A 61-year-old Highgate poet and animal rights activist who battled mental illness for more than 40 years has been found dead on Hampstead Heath.

Emerald McKenty’s body was discovered by joggers in Athlone House Gardens at 10.50am on Friday (March 2).

Police found a note, tablets and alcohol on the ground next to her.

Her partner and full-time carer Rick Ferry, 60, who lived with Ms McKenty in Holmesdale Road, said she had tried to slash her wrists with scissors just days before she was found at the beauty spot.

He said her obsessive compulsive disorder (OCD) – which sometimes meant Ms McKenty washed for six hours before feeling clean – had left her feeling increasingly depressed in recent years.

“She had a great zest for life and was a colourful character, but her OCD left her feeling isolated and it limited Emerald in how much she could leave the house,” said Mr Ferry, who has known Ms McKenty since the early 1980s.

“She was lonely and depressed. She didn’t want to get older, she didn’t want to finish up in an old people’s home.

“Even though she suffered from mental health and physical problems, she was a pioneer.”

Birmingham-born Ms McKenty was an animal rights activist in the 1980s, campaigning against the wearing of fur.

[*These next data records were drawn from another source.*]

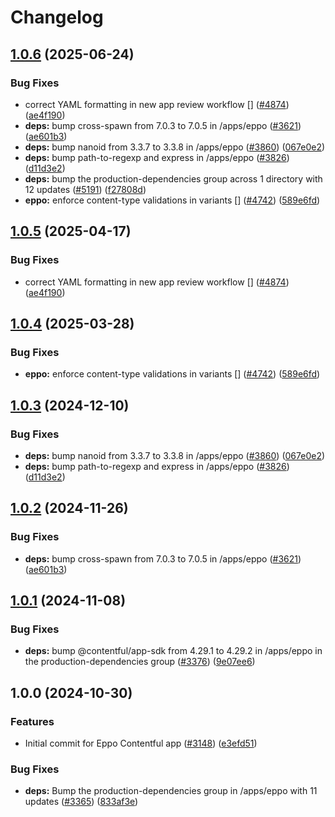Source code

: # Changelog

## [1.0.6](https://github.com/shanonplace/marketplace-partner-apps/compare/eppo-contentful-app-v1.0.5...eppo-contentful-app-v1.0.6) (2025-06-24)


### Bug Fixes

* correct YAML formatting in new app review workflow [] ([#4874](https://github.com/shanonplace/marketplace-partner-apps/issues/4874)) ([ae4f190](https://github.com/shanonplace/marketplace-partner-apps/commit/ae4f190524cb24ba970b025c6b38593010625b71))
* **deps:** bump cross-spawn from 7.0.3 to 7.0.5 in /apps/eppo ([#3621](https://github.com/shanonplace/marketplace-partner-apps/issues/3621)) ([ae601b3](https://github.com/shanonplace/marketplace-partner-apps/commit/ae601b3d60914f701c869adf0104f3d56865f2ba))
* **deps:** bump nanoid from 3.3.7 to 3.3.8 in /apps/eppo ([#3860](https://github.com/shanonplace/marketplace-partner-apps/issues/3860)) ([067e0e2](https://github.com/shanonplace/marketplace-partner-apps/commit/067e0e2b3f712a809639336bcf3f2678416da60f))
* **deps:** bump path-to-regexp and express in /apps/eppo ([#3826](https://github.com/shanonplace/marketplace-partner-apps/issues/3826)) ([d11d3e2](https://github.com/shanonplace/marketplace-partner-apps/commit/d11d3e2ae4c3f42489edc09fe43aea8c2643c463))
* **deps:** bump the production-dependencies group across 1 directory with 12 updates ([#5191](https://github.com/shanonplace/marketplace-partner-apps/issues/5191)) ([f27808d](https://github.com/shanonplace/marketplace-partner-apps/commit/f27808d7b44ef45af35d132f76329a85d9319121))
* **eppo:** enforce content-type validations in variants [] ([#4742](https://github.com/shanonplace/marketplace-partner-apps/issues/4742)) ([589e6fd](https://github.com/shanonplace/marketplace-partner-apps/commit/589e6fd3e15c6bc40e66b96e7f1a7859d72d74a2))

## [1.0.5](https://github.com/contentful/marketplace-partner-apps/compare/eppo-contentful-app-v1.0.4...eppo-contentful-app-v1.0.5) (2025-04-17)


### Bug Fixes

* correct YAML formatting in new app review workflow [] ([#4874](https://github.com/contentful/marketplace-partner-apps/issues/4874)) ([ae4f190](https://github.com/contentful/marketplace-partner-apps/commit/ae4f190524cb24ba970b025c6b38593010625b71))

## [1.0.4](https://github.com/contentful/marketplace-partner-apps/compare/eppo-contentful-app-v1.0.3...eppo-contentful-app-v1.0.4) (2025-03-28)


### Bug Fixes

* **eppo:** enforce content-type validations in variants [] ([#4742](https://github.com/contentful/marketplace-partner-apps/issues/4742)) ([589e6fd](https://github.com/contentful/marketplace-partner-apps/commit/589e6fd3e15c6bc40e66b96e7f1a7859d72d74a2))

## [1.0.3](https://github.com/contentful/marketplace-partner-apps/compare/eppo-contentful-app-v1.0.2...eppo-contentful-app-v1.0.3) (2024-12-10)


### Bug Fixes

* **deps:** bump nanoid from 3.3.7 to 3.3.8 in /apps/eppo ([#3860](https://github.com/contentful/marketplace-partner-apps/issues/3860)) ([067e0e2](https://github.com/contentful/marketplace-partner-apps/commit/067e0e2b3f712a809639336bcf3f2678416da60f))
* **deps:** bump path-to-regexp and express in /apps/eppo ([#3826](https://github.com/contentful/marketplace-partner-apps/issues/3826)) ([d11d3e2](https://github.com/contentful/marketplace-partner-apps/commit/d11d3e2ae4c3f42489edc09fe43aea8c2643c463))

## [1.0.2](https://github.com/contentful/marketplace-partner-apps/compare/eppo-contentful-app-v1.0.1...eppo-contentful-app-v1.0.2) (2024-11-26)


### Bug Fixes

* **deps:** bump cross-spawn from 7.0.3 to 7.0.5 in /apps/eppo ([#3621](https://github.com/contentful/marketplace-partner-apps/issues/3621)) ([ae601b3](https://github.com/contentful/marketplace-partner-apps/commit/ae601b3d60914f701c869adf0104f3d56865f2ba))

## [1.0.1](https://github.com/contentful/marketplace-partner-apps/compare/eppo-contentful-app-v1.0.0...eppo-contentful-app-v1.0.1) (2024-11-08)


### Bug Fixes

* **deps:** bump @contentful/app-sdk from 4.29.1 to 4.29.2 in /apps/eppo in the production-dependencies group ([#3376](https://github.com/contentful/marketplace-partner-apps/issues/3376)) ([9e07ee6](https://github.com/contentful/marketplace-partner-apps/commit/9e07ee6808478eb1485da966fd909f86cb24ad92))

## 1.0.0 (2024-10-30)


### Features

* Initial commit for Eppo Contentful app ([#3148](https://github.com/contentful/marketplace-partner-apps/issues/3148)) ([e3efd51](https://github.com/contentful/marketplace-partner-apps/commit/e3efd510a78287df01827ecad25c984cff247f78))


### Bug Fixes

* **deps:** Bump the production-dependencies group in /apps/eppo with 11 updates ([#3365](https://github.com/contentful/marketplace-partner-apps/issues/3365)) ([833af3e](https://github.com/contentful/marketplace-partner-apps/commit/833af3e54b1d5f9b36cfbc0df987f087a8d8cc89))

She helped orchestrate demonstrations outside the Barbican when Princess Diana and Prince Charles were visiting.

She also made national headlines in 1983 when she and Mr Ferry stormed the stage at a Miss United Kingdom event to protest against the show’s sponsor.

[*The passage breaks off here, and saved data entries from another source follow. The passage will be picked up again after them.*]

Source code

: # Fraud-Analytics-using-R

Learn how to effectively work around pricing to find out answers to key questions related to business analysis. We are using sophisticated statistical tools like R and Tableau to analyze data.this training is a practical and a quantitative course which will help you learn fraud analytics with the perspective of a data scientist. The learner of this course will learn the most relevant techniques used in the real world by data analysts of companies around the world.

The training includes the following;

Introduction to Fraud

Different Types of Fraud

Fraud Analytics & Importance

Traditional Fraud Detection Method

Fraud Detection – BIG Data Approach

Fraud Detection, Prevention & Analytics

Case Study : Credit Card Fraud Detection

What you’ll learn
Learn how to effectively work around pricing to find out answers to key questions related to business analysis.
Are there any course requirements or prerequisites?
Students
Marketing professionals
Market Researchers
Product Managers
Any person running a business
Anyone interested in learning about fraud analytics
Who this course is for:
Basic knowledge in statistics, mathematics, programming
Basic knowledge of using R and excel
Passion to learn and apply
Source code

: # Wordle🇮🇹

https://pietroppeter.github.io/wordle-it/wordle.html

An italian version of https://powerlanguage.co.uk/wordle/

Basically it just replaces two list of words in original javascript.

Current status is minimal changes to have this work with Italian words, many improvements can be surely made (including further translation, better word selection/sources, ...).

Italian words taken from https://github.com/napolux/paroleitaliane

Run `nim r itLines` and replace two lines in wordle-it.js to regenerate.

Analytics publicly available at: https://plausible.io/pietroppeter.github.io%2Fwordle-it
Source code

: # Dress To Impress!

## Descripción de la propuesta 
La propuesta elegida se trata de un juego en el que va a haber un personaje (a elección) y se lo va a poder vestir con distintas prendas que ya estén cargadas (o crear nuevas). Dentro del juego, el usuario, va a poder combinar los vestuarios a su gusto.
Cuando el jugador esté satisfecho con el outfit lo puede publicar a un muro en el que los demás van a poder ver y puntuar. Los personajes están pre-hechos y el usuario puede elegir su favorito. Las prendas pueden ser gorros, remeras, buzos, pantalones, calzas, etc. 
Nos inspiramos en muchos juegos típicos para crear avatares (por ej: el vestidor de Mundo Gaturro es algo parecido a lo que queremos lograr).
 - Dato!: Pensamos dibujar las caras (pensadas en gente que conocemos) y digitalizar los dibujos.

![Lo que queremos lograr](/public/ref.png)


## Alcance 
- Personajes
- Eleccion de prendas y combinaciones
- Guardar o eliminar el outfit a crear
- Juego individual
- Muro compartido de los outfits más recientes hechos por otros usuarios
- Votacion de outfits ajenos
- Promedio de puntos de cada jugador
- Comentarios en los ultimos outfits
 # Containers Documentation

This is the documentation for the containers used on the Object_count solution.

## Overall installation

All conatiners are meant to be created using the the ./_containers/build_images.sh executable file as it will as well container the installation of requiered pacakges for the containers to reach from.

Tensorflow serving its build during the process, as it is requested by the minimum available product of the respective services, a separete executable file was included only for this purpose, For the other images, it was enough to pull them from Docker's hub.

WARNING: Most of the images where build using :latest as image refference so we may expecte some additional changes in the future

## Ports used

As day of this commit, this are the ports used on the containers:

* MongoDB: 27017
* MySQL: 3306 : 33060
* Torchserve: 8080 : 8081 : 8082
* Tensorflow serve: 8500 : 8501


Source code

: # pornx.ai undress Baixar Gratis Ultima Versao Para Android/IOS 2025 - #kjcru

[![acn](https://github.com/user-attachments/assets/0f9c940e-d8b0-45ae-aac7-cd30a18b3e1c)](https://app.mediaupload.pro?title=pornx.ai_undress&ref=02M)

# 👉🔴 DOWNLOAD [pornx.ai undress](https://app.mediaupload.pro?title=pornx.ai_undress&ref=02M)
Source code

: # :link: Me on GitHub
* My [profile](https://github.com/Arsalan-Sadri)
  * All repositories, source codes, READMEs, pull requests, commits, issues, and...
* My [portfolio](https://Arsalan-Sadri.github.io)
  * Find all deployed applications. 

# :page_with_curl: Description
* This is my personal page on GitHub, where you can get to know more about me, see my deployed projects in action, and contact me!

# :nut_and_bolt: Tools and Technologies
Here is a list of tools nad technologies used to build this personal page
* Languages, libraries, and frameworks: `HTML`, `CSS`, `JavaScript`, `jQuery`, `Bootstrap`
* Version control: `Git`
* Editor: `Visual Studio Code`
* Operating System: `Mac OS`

In 2010 Ms McKenty, who helped run a poetry club in Chats Palace in Hackney, penned a poem for a campaign to save a Norway Maple outside her home which Haringey Council was threatening to chop down.

Part of the poem, which was pinned to the tree, read: “Let thy tree continue to grow. May it grow tall and proud. Pray don’t let them fell it down.”

Sue Hessel, spokeswoman for vulnerable groups for Haringey residents associations, said people with mental health issues are among the most overlooked.

“The plug has been pulled on this group probably more than any other by the health service and especially in Haringey because people with mental health issues can’t shout the loudest,” she said.

“There is pitifully little for them in terms of support and this is just desperately sad.”

An inquest into Ms McKenty’s death is due to be opened at St Pancras Coroner’s Court tomorrow (Friday, March 9).